The EU must prioritise democracy

The article which appeared on the Spiked website in 2016

In the first of a series of articles Nick Inman looks at the future of the EU and reforms it should make. Here he stresses the need to prioritise democracy and proposes a draft charter

“Love democracy? Then leave the EU,” shouted a headline published in the run-up to the 2016 Brexit referendum.

The article failed to explain how this would happen but did raise an important issue.

If the EU is a democratic institution – the sum of 27 nation states run according to majority will – why has it so little to say about democracy?

In theory, Messrs Juncker, Barnier, Tusk et al answer to the people of Europe, who should be getting the message: “Love democracy, then love the EU.”

If the electorate is not convinced, improvement is needed.

Currently, the EU faces three democratic challenges.

First, the so-called “democratic deficit”, a key ingredient of the Brexit campaign.
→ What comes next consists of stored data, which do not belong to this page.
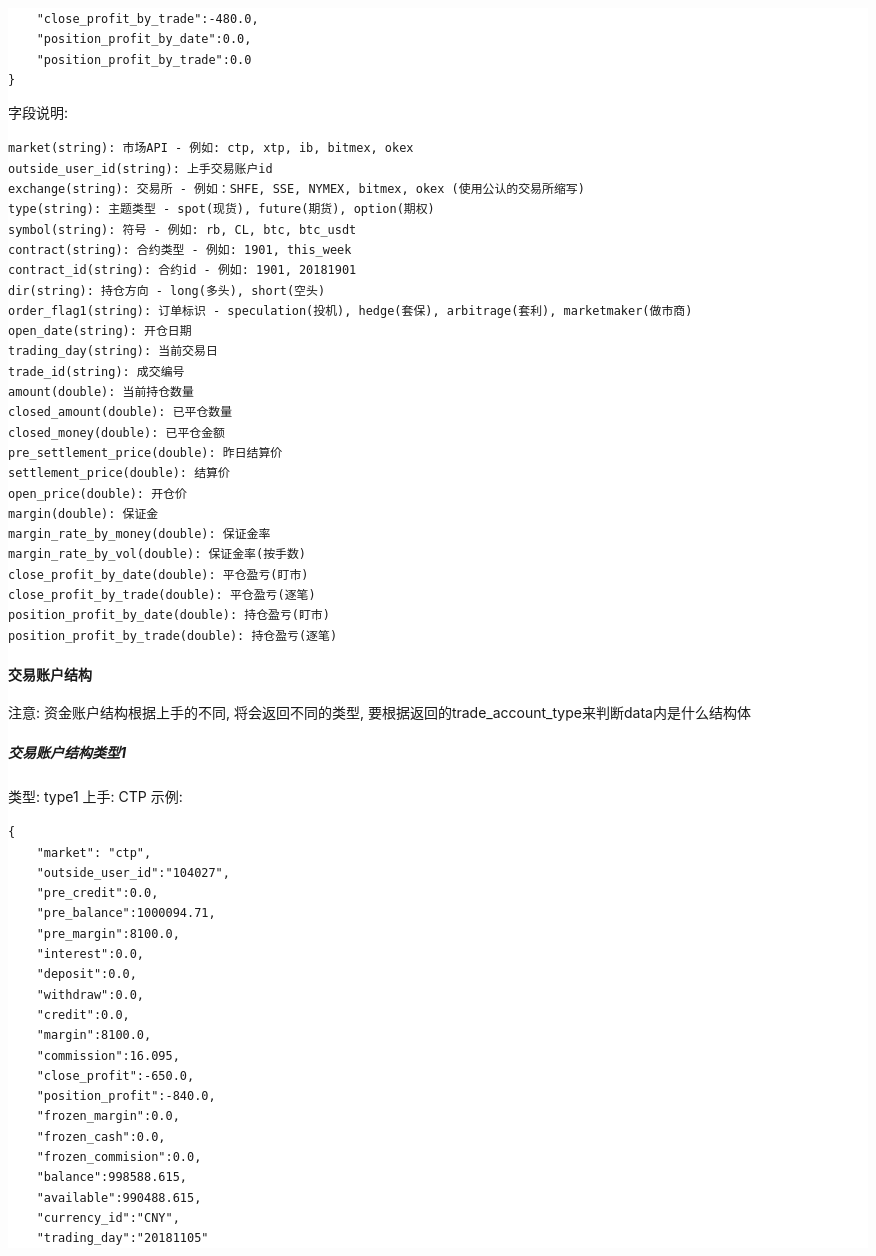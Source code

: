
 ```
    "close_profit_by_trade":-480.0,
    "position_profit_by_date":0.0,
    "position_profit_by_trade":0.0
}
```

字段说明:
```
market(string): 市场API - 例如: ctp, xtp, ib, bitmex, okex
outside_user_id(string): 上手交易账户id
exchange(string): 交易所 - 例如：SHFE, SSE, NYMEX, bitmex, okex (使用公认的交易所缩写)
type(string): 主题类型 - spot(现货), future(期货), option(期权)
symbol(string): 符号 - 例如: rb, CL, btc, btc_usdt
contract(string): 合约类型 - 例如: 1901, this_week
contract_id(string): 合约id - 例如: 1901, 20181901
dir(string): 持仓方向 - long(多头), short(空头)
order_flag1(string): 订单标识 - speculation(投机), hedge(套保), arbitrage(套利), marketmaker(做市商)
open_date(string): 开仓日期
trading_day(string): 当前交易日
trade_id(string): 成交编号
amount(double): 当前持仓数量
closed_amount(double): 已平仓数量
closed_money(double): 已平仓金额
pre_settlement_price(double): 昨日结算价
settlement_price(double): 结算价
open_price(double): 开仓价
margin(double): 保证金
margin_rate_by_money(double): 保证金率
margin_rate_by_vol(double): 保证金率(按手数)
close_profit_by_date(double): 平仓盈亏(盯市)
close_profit_by_trade(double): 平仓盈亏(逐笔)
position_profit_by_date(double): 持仓盈亏(盯市)
position_profit_by_trade(double): 持仓盈亏(逐笔)
```

#### 交易账户结构
注意: 资金账户结构根据上手的不同, 将会返回不同的类型, 要根据返回的trade_account_type来判断data内是什么结构体

##### 交易账户结构类型1
类型: type1
上手: CTP
示例:
```
{
    "market": "ctp",
    "outside_user_id":"104027",
    "pre_credit":0.0,
    "pre_balance":1000094.71,
    "pre_margin":8100.0,
    "interest":0.0,
    "deposit":0.0,
    "withdraw":0.0,
    "credit":0.0,
    "margin":8100.0,
    "commission":16.095,
    "close_profit":-650.0,
    "position_profit":-840.0,
    "frozen_margin":0.0,
    "frozen_cash":0.0,
    "frozen_commision":0.0,
    "balance":998588.615,
    "available":990488.615,
    "currency_id":"CNY",
    "trading_day":"20181105"
```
Simply put, the charge is that the EU is either undemocratic because its leaders are not chosen by the people of Europe and cannot be sanctioned by them or, even, that it is anti-democratic and is willing to do whatever it takes to prevent the will of the people being expressed and heard.

The next challenge is populism, part of Brexit but also seen in elections in Italy, the Netherlands and France.

Populist politicians whip up support, often with “fake news” ...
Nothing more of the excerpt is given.